A. Morphological changes after 8 h of rOly stimulation. HCT116 cells in the absence of rOly (left) compared to HCT116 cells treated with 125 μg ml⁻¹ rOly (right). Scale bars = 50 μm. B. Cells were treated, or not (Control), with 125 μg ml⁻¹ rOly for 8 h. PARP-1 (top panel) and cleaved PARP-1 (bottom panel) proteins were detected by western blot, and densitometry analysis of the western blot data was performed. Cells treated with 1 μM staurosporine (STS) were used as positive controls.
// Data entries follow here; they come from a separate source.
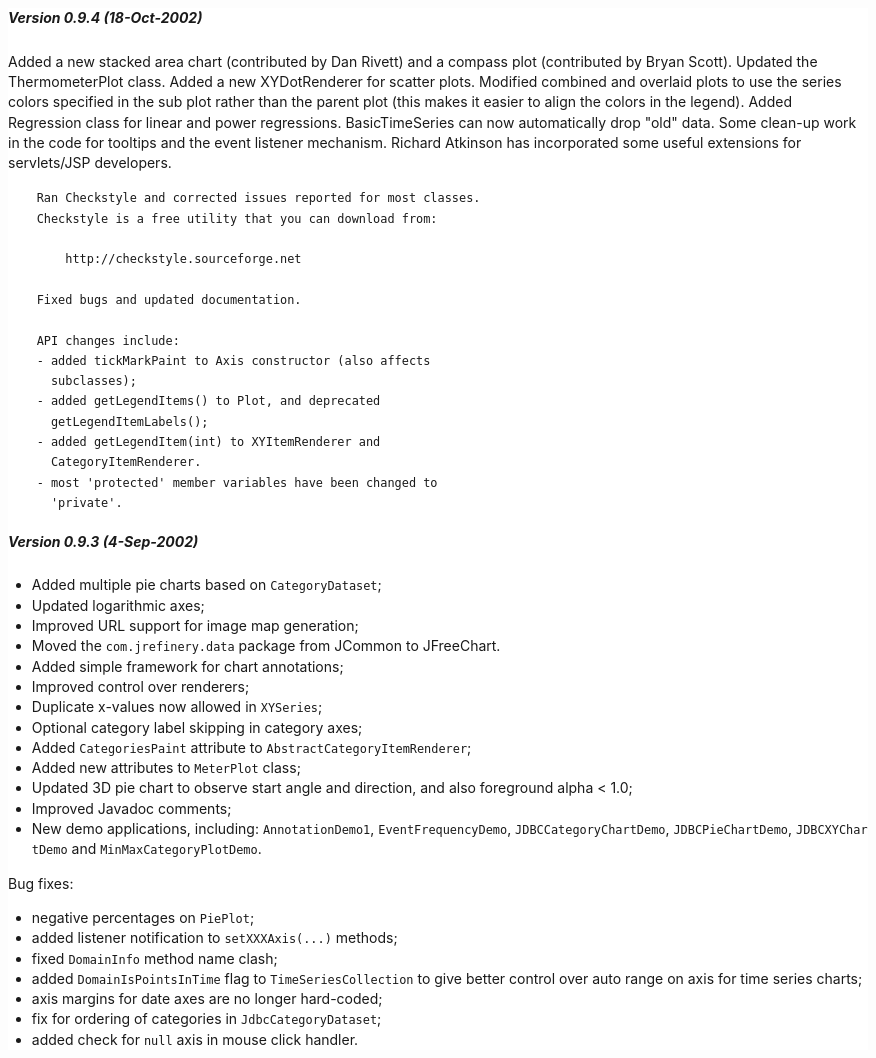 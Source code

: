 ##### Version 0.9.4 (18-Oct-2002)  

Added a new stacked area chart (contributed by Dan
        Rivett) and a compass plot (contributed by Bryan Scott).  Updated
        the ThermometerPlot class. Added a new XYDotRenderer for scatter
        plots. Modified combined and overlaid plots to use the series colors
        specified in the sub plot rather than the parent plot (this makes it
        easier to align the colors in the legend).  Added Regression class
        for linear and power regressions.  BasicTimeSeries can now
        automatically drop "old" data.  Some clean-up work in the code for
        tooltips and the event listener mechanism.  Richard Atkinson has
        incorporated some useful extensions for servlets/JSP developers.

        Ran Checkstyle and corrected issues reported for most classes.
        Checkstyle is a free utility that you can download from:

            http://checkstyle.sourceforge.net

        Fixed bugs and updated documentation.

        API changes include:
        - added tickMarkPaint to Axis constructor (also affects
          subclasses);
        - added getLegendItems() to Plot, and deprecated
          getLegendItemLabels();
        - added getLegendItem(int) to XYItemRenderer and
          CategoryItemRenderer.
        - most 'protected' member variables have been changed to
          'private'.

##### Version 0.9.3 (4-Sep-2002) 

- Added multiple pie charts based on `CategoryDataset`;
- Updated logarithmic axes;
- Improved URL support for image map generation;
- Moved the `com.jrefinery.data` package from JCommon to JFreeChart. 
- Added simple framework for chart annotations;
- Improved control over renderers;
- Duplicate x-values now allowed in `XYSeries`; 
- Optional category label skipping in category axes; 
- Added `CategoriesPaint` attribute to `AbstractCategoryItemRenderer`;
- Added new attributes to `MeterPlot` class;
- Updated 3D pie chart to observe start angle and direction, and also foreground alpha < 1.0;
- Improved Javadoc comments;
- New demo applications, including: `AnnotationDemo1`, `EventFrequencyDemo`, `JDBCCategoryChartDemo`, `JDBCPieChartDemo`, `JDBCXYChartDemo` and `MinMaxCategoryPlotDemo`.

Bug fixes:
- negative percentages on `PiePlot`;
- added listener notification to `setXXXAxis(...)` methods;
- fixed `DomainInfo` method name clash;
- added `DomainIsPointsInTime` flag to `TimeSeriesCollection` to give better control over auto range on axis for time series charts;
- axis margins for date axes are no longer hard-coded;
- fix for ordering of categories in `JdbcCategoryDataset`;
- added check for `null` axis in mouse click handler.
Values are means ± SEM (STS n = 3, Control and rOly n = 8). *P < 0.05 and **P < 0.01 vs. control (one-way ANOVA–Dunnett's test). The results are presented as means of three independent experiments. C. Cells were treated, or not (Control), with 125 μg ml⁻¹ rOly for 8 h. Expression levels of caspase-3, cleaved caspase-3, caspase-7, cleaved caspase-7, caspase-9 and cleaved caspase-9 proteins were detected by western blot. This is one representative experiment out of three independent experiments. D. Cells were treated with 125 μg ml⁻¹ rOly or 0.01% fruiting body extract (FBE) or were untreated (Control) for 8 h. Control (Red), FBE (Green), rOly (Black). Results are representative of one out of two independent experiments performed in triplicate. Data were obtained from 15,000 HCT116 cells.